» ASSIGNMENT: Lines in which "aligner" appears should be pulled from the data below.

Collected data
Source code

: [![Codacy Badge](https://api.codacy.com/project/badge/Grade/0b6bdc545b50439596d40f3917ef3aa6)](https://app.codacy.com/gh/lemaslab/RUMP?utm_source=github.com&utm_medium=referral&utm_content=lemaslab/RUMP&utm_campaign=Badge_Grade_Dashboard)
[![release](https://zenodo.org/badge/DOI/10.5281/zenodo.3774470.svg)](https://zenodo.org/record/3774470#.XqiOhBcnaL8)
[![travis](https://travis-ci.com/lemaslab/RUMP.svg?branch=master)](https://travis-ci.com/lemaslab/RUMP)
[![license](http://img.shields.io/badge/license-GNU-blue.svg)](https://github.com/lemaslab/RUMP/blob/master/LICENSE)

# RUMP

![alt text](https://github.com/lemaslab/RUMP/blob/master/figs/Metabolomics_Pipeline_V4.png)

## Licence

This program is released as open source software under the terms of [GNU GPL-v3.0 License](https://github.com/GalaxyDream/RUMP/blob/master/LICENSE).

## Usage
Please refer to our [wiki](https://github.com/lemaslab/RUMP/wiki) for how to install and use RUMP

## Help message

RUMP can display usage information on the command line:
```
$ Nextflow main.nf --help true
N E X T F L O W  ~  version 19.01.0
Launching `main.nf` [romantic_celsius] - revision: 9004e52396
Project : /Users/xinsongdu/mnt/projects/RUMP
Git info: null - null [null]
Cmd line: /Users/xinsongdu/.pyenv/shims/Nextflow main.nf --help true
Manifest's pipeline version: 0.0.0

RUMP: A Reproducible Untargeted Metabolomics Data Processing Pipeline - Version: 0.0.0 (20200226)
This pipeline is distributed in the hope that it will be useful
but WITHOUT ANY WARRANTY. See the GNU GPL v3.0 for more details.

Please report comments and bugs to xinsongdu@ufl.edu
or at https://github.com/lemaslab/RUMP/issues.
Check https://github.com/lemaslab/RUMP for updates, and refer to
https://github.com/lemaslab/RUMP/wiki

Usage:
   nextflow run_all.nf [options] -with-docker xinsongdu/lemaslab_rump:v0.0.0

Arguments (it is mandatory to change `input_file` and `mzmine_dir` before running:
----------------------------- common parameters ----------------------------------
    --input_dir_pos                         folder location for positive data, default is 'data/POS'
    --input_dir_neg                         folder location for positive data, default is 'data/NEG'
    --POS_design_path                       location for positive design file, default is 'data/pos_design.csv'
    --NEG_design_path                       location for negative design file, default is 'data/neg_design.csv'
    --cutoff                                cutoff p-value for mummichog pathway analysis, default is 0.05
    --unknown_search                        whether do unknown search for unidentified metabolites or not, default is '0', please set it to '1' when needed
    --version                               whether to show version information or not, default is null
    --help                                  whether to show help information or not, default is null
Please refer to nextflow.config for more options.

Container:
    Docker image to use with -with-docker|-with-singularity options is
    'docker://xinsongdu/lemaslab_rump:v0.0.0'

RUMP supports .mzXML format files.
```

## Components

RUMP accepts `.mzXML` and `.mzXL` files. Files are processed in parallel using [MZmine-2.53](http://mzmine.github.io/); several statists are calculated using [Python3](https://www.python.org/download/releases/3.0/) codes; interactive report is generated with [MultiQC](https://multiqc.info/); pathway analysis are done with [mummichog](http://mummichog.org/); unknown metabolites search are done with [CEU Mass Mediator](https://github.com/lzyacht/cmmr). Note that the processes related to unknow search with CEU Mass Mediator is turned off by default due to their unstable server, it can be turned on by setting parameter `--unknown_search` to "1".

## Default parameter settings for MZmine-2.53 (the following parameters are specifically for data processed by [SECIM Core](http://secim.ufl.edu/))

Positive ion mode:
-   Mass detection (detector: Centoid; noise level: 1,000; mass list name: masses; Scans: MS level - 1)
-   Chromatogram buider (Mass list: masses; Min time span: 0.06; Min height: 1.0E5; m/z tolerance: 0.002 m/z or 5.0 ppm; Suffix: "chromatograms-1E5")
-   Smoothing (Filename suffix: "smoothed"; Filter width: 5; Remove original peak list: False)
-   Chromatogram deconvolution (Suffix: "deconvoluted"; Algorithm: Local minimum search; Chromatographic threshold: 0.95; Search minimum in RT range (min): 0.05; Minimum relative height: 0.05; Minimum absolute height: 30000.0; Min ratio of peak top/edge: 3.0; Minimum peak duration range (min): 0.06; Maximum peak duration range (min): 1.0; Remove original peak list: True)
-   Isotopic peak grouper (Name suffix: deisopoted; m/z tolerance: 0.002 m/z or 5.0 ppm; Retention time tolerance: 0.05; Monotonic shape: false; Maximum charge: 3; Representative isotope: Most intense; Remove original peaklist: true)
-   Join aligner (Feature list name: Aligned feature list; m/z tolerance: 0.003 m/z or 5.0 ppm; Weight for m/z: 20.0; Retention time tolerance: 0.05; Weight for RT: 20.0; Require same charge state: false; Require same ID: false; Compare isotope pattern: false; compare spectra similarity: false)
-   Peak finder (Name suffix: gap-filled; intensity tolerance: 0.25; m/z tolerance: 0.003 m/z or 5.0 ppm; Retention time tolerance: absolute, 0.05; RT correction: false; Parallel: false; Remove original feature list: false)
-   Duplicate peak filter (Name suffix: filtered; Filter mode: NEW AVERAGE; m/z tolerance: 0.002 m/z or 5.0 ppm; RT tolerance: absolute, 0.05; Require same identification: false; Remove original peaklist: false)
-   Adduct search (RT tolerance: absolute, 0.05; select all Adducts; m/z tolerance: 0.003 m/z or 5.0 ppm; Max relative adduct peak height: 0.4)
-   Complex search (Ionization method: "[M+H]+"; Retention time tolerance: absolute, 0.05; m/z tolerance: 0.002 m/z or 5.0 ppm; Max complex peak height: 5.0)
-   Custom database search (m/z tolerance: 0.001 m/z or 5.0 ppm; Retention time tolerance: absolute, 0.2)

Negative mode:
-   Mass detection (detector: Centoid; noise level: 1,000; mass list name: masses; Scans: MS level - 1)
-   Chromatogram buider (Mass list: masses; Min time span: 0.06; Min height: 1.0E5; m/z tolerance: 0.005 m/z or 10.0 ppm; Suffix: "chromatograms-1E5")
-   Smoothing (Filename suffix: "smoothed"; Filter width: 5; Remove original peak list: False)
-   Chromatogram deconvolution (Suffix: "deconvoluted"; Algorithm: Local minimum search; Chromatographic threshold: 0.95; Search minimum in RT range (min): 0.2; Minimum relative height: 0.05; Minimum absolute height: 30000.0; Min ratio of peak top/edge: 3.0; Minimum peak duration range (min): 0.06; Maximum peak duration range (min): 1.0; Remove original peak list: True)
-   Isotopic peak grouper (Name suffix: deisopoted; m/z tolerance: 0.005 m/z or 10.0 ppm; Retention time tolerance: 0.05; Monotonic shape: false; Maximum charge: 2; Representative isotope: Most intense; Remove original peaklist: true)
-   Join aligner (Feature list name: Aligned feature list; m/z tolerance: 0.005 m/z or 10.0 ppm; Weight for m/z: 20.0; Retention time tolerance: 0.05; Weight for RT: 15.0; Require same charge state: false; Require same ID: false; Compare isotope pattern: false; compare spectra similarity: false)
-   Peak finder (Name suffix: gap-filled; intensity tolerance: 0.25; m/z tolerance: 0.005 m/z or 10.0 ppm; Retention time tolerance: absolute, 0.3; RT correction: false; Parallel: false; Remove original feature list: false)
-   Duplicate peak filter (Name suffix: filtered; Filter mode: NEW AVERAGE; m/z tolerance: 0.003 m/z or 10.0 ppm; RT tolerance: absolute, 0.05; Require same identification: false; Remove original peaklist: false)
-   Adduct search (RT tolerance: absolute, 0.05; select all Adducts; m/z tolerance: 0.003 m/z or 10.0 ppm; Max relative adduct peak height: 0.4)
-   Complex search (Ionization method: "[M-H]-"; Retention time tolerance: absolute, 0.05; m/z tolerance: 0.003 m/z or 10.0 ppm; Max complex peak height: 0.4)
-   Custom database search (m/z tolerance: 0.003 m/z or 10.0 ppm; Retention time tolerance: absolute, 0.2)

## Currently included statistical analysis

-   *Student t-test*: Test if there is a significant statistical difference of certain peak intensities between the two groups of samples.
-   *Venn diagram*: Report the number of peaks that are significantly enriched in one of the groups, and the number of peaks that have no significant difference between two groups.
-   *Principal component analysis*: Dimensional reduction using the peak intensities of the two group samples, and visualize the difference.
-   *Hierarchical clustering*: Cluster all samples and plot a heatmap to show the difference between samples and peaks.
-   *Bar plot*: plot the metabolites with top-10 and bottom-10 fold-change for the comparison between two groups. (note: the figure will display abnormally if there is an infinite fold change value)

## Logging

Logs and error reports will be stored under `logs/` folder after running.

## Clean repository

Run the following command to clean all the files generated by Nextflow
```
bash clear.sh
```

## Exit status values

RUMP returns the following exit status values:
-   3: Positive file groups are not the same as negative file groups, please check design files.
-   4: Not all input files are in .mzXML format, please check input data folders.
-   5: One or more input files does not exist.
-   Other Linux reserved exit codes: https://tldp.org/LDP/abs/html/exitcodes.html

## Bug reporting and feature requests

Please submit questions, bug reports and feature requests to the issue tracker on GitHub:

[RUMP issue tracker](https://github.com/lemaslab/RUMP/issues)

» SOLUTION BELOW:
-   Join aligner (Feature list name: Aligned feature list; m/z tolerance: 0.003 m/z or 5.0 ppm; Weight for m/z: 20.0; Retention time tolerance: 0.05; Weight for RT: 20.0; Require same charge state: false; Require same ID: false; Compare isotope pattern: false; compare spectra similarity: false)
-   Join aligner (Feature list name: Aligned feature list; m/z tolerance: 0.005 m/z or 10.0 ppm; Weight for m/z: 20.0; Retention time tolerance: 0.05; Weight for RT: 15.0; Require same charge state: false; Require same ID: false; Compare isotope pattern: false; compare spectra similarity: false)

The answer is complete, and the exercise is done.